TO DO:
In the data below, find every line with the string "System" and pull it out.

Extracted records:

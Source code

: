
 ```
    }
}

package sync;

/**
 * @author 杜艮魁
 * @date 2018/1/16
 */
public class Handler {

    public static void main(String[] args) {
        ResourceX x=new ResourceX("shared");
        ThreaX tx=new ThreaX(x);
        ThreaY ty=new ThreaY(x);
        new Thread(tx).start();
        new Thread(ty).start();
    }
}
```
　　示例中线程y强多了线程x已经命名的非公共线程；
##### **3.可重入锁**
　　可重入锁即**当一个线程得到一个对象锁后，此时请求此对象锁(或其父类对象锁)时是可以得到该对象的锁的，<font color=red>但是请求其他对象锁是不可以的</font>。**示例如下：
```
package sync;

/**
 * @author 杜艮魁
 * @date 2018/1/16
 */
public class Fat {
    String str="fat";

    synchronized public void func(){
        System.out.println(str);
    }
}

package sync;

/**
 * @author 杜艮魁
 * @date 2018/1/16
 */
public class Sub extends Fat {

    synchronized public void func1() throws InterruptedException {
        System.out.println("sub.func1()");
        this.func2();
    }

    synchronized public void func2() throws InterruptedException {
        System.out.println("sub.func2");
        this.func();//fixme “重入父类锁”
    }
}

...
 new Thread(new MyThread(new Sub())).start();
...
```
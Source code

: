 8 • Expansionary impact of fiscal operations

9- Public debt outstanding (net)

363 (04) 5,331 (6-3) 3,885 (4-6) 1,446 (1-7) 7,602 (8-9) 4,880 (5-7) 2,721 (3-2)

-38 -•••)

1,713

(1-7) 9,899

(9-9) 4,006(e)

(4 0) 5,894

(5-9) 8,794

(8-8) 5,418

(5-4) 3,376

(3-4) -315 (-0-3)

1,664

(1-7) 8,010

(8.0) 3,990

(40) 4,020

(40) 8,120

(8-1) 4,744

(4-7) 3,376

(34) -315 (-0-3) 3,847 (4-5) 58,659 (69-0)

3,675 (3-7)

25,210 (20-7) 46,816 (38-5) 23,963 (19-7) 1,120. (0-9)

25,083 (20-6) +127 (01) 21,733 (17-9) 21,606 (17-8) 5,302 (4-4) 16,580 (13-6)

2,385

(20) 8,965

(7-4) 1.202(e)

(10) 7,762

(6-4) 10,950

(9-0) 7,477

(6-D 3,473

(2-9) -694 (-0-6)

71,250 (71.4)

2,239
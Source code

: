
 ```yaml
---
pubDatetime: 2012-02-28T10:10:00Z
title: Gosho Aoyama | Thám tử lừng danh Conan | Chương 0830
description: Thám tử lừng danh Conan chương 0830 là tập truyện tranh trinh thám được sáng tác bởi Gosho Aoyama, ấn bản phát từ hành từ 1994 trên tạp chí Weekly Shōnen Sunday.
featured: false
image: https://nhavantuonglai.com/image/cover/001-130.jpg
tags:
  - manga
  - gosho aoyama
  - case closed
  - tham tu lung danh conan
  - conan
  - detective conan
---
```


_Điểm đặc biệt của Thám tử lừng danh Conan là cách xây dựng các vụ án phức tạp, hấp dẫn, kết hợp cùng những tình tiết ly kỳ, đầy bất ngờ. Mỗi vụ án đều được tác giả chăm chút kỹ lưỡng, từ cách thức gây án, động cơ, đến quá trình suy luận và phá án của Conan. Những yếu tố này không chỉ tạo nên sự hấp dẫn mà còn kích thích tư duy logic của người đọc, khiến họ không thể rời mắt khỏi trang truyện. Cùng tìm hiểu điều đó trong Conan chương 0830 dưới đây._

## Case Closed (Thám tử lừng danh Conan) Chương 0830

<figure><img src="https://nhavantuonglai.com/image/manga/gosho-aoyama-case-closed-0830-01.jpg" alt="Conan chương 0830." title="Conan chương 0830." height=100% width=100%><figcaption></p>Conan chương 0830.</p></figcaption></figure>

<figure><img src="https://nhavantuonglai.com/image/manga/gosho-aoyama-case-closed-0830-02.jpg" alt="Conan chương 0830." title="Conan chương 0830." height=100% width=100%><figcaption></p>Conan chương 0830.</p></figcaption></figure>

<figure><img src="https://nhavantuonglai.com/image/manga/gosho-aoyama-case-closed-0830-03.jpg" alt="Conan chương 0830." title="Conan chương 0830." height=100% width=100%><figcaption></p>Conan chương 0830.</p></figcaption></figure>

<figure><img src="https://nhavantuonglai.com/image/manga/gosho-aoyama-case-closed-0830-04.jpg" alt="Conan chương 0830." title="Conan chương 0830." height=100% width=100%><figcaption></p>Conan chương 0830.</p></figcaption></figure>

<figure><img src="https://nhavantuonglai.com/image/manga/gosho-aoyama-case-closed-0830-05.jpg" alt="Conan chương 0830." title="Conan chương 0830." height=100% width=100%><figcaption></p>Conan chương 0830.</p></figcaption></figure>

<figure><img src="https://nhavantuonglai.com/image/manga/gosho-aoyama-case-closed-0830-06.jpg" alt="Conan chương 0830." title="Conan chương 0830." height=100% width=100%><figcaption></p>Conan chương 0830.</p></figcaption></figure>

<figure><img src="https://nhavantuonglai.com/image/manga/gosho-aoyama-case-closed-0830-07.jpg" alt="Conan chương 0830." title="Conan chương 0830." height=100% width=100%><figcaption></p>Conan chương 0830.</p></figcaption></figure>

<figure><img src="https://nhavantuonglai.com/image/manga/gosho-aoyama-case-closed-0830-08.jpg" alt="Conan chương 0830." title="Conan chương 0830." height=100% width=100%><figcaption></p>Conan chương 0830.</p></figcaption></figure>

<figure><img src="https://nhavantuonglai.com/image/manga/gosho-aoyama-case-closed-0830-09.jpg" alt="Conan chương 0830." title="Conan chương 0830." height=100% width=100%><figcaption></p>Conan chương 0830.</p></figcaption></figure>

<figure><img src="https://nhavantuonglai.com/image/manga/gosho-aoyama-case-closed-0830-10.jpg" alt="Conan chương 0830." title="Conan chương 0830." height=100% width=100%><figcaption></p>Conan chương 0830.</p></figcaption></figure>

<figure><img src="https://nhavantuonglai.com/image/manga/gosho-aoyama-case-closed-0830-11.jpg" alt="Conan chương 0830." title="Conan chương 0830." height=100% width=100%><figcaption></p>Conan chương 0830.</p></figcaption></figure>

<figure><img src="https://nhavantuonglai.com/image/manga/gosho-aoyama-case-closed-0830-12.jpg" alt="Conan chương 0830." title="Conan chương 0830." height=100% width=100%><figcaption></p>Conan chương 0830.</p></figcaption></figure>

ANSWER TO THIS PROBLEM:
        System.out.println(str);
        System.out.println("sub.func1()");
        System.out.println("sub.func2");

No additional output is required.